Start of Block

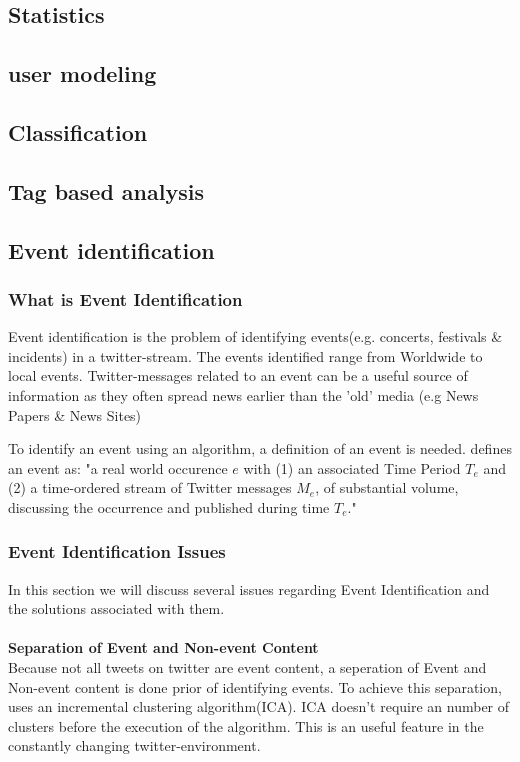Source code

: \documentclass{article}
\begin{document}
\subsection{Statistics}
\subsection{user modeling}
\subsection{Classification}
\subsection{Tag based analysis}
\subsection{Event identification}
\subsubsection{What is Event Identification}
Event identification is the problem of identifying events(e.g. concerts, festivals \& incidents) in a twitter-stream. The events identified range from Worldwide to local events. Twitter-messages related to an event can be a useful source of information as they often spread news earlier than the 'old' media (e.g News Papers \& News Sites)

To identify an event using an algorithm, a definition of an event is needed. \cite{eventident} defines an event as: "a real world occurence $e$ with (1) an associated Time Period $T_e$ and (2) a time-ordered stream of Twitter messages $M_e$, of substantial volume, discussing the
occurrence and published during time $T_e$."

\subsubsection{Event Identification Issues}
In this section we will discuss several issues regarding Event Identification and the solutions associated with them.
\\\\ 
\textbf{Separation of Event and Non-event Content}\\
Because not all tweets on twitter are event content, a seperation of Event and Non-event content is done prior of identifying events. To achieve this separation, \cite{eventident} uses an incremental clustering algorithm(ICA). ICA doesn't require an number of clusters before the execution of the algorithm. This is an useful feature in the constantly changing twitter-environment.
\end{document}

End of Block

§ TASK ITEM: Except for pictures, copy the records above exactly.

§ YOUR RESPONSE:
Source code

: \documentclass{article}
\begin{document}
\subsection{Statistics}
\subsection{user modeling}
\subsection{Classification}
\subsection{Tag based analysis}
\subsection{Event identification}
\subsubsection{What is Event Identification}
Event identification is the problem of identifying events(e.g. concerts, festivals \& incidents) in a twitter-stream. The events identified range from Worldwide to local events. Twitter-messages related to an event can be a useful source of information as they often spread news earlier than the 'old' media (e.g News Papers \& News Sites)

To identify an event using an algorithm, a definition of an event is needed. \cite{eventident} defines an event as: "a real world occurence $e$ with (1) an associated Time Period $T_e$ and (2) a time-ordered stream of Twitter messages $M_e$, of substantial volume, discussing the
occurrence and published during time $T_e$."

\subsubsection{Event Identification Issues}
In this section we will discuss several issues regarding Event Identification and the solutions associated with them.
\\\\ 
\textbf{Separation of Event and Non-event Content}\\
Because not all tweets on twitter are event content, a seperation of Event and Non-event content is done prior of identifying events. To achieve this separation, \cite{eventident} uses an incremental clustering algorithm(ICA). ICA doesn't require an number of clusters before the execution of the algorithm. This is an useful feature in the constantly changing twitter-environment.
\end{document}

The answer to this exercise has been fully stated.